Today was my last day of work at Pavlov Media. Sad day, the last day of a job. Anyways, I don’t keep this blog to talk about personal ramblings, so I’ll keep it short. One of the guys pointed out the large number of obscure tidbits I know about PostgreSQL and PHP development (most of the PHP is stuff you won’t see in a book, but as tiny repeatable timesavers or readability improvements in a large). So, I’m going to try to post random things I know about Postgres that I consider on the obscure side. Most of them are already well-documented, but stuff a newcomer would probably miss.

Postgres Tip #1: Use COALESCE and friends

The functions COALESCE(...), NULLIF(a,b), GREATEST(...), and LEAST(...) are all well-hidden ways to improve the readability of SQL queries. I’m going to talk about the first today.

COALESCE takes an arbitrary number of parameters, and simply returns the first one that’s not NULL. This has come in handy at work in two specific cases:

  1. If table vendors has field website, and table products (with a foreign key into vendors) also has field website, I can pull the most specific website of a product available with the SQL query:

    SELECT COALESCE(p.website, v.website) FROM products p JOIN vendors v...
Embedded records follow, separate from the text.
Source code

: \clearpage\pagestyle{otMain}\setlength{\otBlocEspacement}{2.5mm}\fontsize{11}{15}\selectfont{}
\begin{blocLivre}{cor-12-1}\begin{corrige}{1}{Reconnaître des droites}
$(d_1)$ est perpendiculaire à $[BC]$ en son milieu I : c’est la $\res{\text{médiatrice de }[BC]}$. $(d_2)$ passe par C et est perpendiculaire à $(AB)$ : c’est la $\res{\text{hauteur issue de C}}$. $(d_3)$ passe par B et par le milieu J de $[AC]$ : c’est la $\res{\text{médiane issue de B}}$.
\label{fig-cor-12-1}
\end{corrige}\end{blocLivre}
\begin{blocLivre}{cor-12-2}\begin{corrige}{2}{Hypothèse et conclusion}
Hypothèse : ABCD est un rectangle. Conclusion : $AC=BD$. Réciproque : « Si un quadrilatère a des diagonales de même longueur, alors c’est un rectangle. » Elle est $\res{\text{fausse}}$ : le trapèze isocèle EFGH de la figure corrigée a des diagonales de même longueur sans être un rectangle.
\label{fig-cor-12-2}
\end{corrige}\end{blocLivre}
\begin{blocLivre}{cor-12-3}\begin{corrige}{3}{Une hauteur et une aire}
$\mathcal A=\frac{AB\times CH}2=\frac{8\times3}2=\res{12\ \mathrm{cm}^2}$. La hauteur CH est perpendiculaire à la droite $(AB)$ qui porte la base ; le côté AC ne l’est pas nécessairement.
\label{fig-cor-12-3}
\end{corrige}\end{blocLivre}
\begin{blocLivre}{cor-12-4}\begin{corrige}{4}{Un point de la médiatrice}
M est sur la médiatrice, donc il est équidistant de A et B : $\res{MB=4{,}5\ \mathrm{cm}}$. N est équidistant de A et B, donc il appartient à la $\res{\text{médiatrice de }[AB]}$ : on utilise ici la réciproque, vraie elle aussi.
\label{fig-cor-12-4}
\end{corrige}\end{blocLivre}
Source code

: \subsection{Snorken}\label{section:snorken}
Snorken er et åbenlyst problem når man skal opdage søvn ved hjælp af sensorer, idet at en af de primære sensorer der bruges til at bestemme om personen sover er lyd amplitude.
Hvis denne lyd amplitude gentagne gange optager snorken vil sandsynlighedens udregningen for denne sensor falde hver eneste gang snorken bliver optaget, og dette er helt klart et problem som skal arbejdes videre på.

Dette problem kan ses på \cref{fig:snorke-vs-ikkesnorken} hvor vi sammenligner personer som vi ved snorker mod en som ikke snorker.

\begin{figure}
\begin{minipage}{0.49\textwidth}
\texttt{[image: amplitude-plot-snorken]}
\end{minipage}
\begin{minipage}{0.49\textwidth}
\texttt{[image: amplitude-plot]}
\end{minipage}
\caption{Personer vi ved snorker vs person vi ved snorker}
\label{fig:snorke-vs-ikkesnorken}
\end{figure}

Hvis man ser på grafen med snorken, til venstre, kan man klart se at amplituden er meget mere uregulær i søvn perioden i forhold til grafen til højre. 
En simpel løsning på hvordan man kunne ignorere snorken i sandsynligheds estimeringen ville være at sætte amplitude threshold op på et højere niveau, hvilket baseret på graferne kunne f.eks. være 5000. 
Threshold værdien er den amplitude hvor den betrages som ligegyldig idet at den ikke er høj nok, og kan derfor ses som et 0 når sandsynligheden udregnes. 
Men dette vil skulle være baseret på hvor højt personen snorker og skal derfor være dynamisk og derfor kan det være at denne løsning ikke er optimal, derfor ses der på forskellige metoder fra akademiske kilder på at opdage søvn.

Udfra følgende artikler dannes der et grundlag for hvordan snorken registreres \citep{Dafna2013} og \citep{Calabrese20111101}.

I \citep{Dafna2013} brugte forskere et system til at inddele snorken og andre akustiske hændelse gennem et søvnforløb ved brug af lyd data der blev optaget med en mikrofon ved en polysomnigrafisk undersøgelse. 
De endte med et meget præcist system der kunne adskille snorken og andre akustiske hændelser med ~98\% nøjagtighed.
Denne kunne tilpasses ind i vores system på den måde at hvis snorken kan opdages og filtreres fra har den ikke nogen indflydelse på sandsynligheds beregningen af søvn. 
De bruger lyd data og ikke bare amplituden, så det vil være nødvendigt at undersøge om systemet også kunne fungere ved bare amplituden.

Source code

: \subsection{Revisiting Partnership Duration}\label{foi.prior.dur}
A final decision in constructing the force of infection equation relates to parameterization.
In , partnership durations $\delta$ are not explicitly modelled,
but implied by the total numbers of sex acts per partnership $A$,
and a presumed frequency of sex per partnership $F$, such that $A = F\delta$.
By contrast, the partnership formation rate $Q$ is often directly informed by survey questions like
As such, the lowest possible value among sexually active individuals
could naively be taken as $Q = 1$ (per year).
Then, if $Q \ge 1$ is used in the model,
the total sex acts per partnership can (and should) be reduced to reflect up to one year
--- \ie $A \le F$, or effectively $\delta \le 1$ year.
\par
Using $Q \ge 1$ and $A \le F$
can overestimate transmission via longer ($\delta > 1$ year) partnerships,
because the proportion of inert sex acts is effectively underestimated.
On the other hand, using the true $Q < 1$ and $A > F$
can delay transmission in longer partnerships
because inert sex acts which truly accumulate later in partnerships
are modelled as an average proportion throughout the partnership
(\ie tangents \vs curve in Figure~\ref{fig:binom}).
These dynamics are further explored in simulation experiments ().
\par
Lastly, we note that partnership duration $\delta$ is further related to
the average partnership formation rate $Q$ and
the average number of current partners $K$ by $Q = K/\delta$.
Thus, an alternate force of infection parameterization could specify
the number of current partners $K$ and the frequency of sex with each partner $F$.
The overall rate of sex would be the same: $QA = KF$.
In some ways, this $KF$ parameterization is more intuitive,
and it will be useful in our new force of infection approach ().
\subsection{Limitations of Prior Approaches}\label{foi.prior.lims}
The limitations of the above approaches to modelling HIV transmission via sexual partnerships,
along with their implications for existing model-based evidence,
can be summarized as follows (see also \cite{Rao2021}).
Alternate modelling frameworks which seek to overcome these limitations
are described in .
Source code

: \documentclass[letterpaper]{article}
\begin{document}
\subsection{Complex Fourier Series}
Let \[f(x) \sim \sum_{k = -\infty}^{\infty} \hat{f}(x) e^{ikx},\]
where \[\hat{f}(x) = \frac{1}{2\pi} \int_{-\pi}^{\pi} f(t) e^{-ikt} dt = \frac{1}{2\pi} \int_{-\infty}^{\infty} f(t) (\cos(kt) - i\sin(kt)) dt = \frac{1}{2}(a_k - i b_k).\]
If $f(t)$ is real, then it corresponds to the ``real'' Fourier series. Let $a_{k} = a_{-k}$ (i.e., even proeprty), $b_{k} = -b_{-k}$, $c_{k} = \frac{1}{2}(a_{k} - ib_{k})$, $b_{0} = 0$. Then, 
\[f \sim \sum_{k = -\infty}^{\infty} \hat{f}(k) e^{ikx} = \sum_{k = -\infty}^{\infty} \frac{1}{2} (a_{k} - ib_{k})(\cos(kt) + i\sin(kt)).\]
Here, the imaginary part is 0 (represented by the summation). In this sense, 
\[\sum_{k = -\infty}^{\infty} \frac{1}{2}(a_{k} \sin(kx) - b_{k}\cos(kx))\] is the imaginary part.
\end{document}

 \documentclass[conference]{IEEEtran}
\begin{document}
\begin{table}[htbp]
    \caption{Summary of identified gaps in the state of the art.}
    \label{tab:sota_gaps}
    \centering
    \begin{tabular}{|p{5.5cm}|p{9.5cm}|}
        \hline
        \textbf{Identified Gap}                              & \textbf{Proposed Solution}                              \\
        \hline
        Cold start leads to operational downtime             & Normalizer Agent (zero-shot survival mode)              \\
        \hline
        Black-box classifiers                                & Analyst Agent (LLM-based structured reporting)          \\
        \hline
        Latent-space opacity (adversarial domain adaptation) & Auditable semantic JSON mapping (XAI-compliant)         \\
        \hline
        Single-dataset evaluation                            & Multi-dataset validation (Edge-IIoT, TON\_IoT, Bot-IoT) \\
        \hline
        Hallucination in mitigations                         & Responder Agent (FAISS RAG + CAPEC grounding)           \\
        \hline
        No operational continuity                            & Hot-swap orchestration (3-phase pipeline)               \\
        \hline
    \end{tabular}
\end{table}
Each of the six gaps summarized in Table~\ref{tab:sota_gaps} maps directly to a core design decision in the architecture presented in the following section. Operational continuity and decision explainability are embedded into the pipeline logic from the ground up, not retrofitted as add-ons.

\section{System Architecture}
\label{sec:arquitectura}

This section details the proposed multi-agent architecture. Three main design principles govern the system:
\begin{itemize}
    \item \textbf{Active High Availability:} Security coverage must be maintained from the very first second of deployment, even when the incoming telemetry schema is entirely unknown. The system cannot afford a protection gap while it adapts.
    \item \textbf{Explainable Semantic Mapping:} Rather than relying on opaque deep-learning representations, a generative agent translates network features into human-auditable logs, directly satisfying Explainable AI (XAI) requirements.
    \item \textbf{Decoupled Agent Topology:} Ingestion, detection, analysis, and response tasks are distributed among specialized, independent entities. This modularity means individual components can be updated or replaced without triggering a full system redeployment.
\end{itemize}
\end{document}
    The alternative would have been to use a rather obtuse-looking CASE statement like this:

    SELECT CASE WHEN p.website IS NULL THEN v.website ELSE p.website END FROM products p JOIN vendors v...

  2. If a NULL value in a table is logically equivalent to another non-NULL value, it simplifies conditionals. For example, the Freeside billing system treats NULL and 0 both as “empty” in date fields, so I can check if a date is “empty” with only one comparison:

    ... WHERE COALESCE(date_field, 0) <> 0

    Again, the alternative is bulkier and harder to read:

    ... WHERE (date_field IS NOT NULL OR date_field <> 0)

    This is particularly useful for string fields, where the empty string and the NULL string are sometimes interchangeable. In this case, COALESCE really helps when dealing with someone else’s sloppy database design.

In both of these cases, the advantage is small in a toy example like this, but a SQL query with 3 default-values and 2 “maybe-NULL” conditionals, the difference is huge.